Es leuchtet ein, dass dieses womöglich noch recht große Vermögen den Appetit möglicher Erben erregt. Einen Mafiaboss zu beerben, hat aber den großen Haken, dass testamentarisch weitergegebene Vermögen wahrscheinlich beschlagnahmt und vom Staat eingezogen würden.

ANSA&nbsp

„Die Verfahren richten sich nach dem Gesetz, wonach Straftaten mit dem Tod des Täters erlöschen. Die Verurteilungen gegen ihn und die ihm vorgeworfenen Straftaten setzen seine Erben aber dem Risiko der Beschlagnahme und Einziehung von Vermögenswerten aus. Es handelt sich um ein interessantes Thema, das Gegenstand laufender Ermittlungen ist. Wir versuchen herauszufinden, ob es noch Vermögenswerte gibt, von denen wir bisher noch keine Kenntnis hatten“, erklärt Antonello Parasiliti Molica.

Um nicht entdeckt zu werden, war es für den flüchtigen Capo bereits schwierig und aufwendig, an sein Geld zu gelangen. Für seine Verwandten, die seit Jahren unter ständiger Beobachtung stehen, würde dies fortan noch schwieriger sein.

Nicht einfach zu beantworten ist auch die Frage, wie es nach dem Tod des „letzten Paten“ innerhalb der Cosa Nostra weitergeht.

Während Totò Riina bis zu seiner Festnahme unangefochtener Capo di tutti i capi der sizilianischen Cosa Nostra gewesen war, nahm Matteo Messina Denaro innerhalb der Mafia eher die Rolle eines Primus inter Pares und Vermittlers ein. Aufgrund des Prestiges seines Namens und da er reuigen Mafiosi zufolge der Hüter des „Schatzes“ von Totò Riina gewesen sei, soll sein Wort aber großes Gewicht besessen haben. Beim gesuchten „Schatz“ soll es sich um das schriftlich festgehaltene „Vermächtnis“ – um streng geheime Dokumente – des Capo di tutti i capi aus Corleone handeln, die vor seiner im Jahr 1993 erfolgten Verhaftung offenbar bei Denaro in Sicherheit gebracht worden waren. In seinem Versteck wurden viele Schlüssel gefunden. Die Schlösser, zu denen sie gehören, sind nach wie vor unbekannt.

Facebook/Quarto Grado

„Messina Denaro war nicht der Kopf der gesamten Cosa Nostra, sondern der Capo der Provinz von Trapani. Die Mafia könnte heute sehr flache Hierarchien besitzen, aber auch einen Capo benötigen, der die Rolle von Messina Denaro ausfüllt. Obwohl er nie offiziell als Capo di tutti i capi galt, wurde für bestimmte Angelegenheiten, die für die Clans von besonderer Bedeutung waren, sein Rat eingeholt“, meint der Oberstleutnant der Carabinieri der Sondereinheit Ros.

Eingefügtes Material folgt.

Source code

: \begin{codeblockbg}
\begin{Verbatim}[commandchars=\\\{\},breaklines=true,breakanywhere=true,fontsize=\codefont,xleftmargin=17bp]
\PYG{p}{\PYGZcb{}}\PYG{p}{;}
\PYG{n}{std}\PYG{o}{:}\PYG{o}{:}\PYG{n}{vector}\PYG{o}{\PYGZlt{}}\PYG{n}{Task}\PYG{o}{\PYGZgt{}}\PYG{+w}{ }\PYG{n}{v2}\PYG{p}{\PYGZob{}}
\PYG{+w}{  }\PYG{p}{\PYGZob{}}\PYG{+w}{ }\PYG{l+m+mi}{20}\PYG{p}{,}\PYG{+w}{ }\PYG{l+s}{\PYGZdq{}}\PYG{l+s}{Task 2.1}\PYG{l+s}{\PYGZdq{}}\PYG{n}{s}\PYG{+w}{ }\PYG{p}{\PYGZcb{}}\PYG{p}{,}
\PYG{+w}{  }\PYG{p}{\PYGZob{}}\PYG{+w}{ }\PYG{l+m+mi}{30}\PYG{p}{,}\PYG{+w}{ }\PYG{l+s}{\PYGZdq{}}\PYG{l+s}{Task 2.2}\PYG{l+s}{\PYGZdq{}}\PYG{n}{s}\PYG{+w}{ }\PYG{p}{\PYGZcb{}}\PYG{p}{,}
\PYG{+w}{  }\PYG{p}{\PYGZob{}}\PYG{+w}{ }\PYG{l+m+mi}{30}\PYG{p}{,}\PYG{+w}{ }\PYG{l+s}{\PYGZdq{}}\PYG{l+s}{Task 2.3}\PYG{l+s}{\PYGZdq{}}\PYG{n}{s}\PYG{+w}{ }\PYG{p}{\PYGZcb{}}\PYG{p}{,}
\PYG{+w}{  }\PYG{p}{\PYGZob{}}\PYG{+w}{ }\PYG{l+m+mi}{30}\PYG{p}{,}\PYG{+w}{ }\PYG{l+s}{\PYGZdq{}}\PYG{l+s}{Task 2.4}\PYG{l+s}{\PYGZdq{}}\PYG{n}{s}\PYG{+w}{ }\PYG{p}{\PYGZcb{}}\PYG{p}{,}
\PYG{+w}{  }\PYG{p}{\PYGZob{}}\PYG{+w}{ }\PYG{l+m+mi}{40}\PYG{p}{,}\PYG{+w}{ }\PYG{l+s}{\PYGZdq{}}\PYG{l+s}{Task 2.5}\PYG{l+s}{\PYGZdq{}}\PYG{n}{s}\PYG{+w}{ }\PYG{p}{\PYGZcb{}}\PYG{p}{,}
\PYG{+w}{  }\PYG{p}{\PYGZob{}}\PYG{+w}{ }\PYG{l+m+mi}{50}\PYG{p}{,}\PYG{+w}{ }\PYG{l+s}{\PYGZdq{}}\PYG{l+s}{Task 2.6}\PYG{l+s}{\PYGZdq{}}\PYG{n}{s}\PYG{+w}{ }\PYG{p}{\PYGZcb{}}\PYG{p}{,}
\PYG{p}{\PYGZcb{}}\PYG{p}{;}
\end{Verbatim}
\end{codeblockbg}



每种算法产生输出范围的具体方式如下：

Antonello Parasiliti Molica fügt hinzu, dass für Außenstehende nicht klar ersichtlich sei, in welche Richtung sich die Cosa Nostra entwickeln werde. Es gilt aber als wahrscheinlich, dass die Mafia die erfolgreiche Strategie von Matteo Messina Denaro fortführen könnte, sich auf das „kriminelle Geschäft“ zu konzentrieren und aufsehenerregende Morde tunlichst zu vermeiden.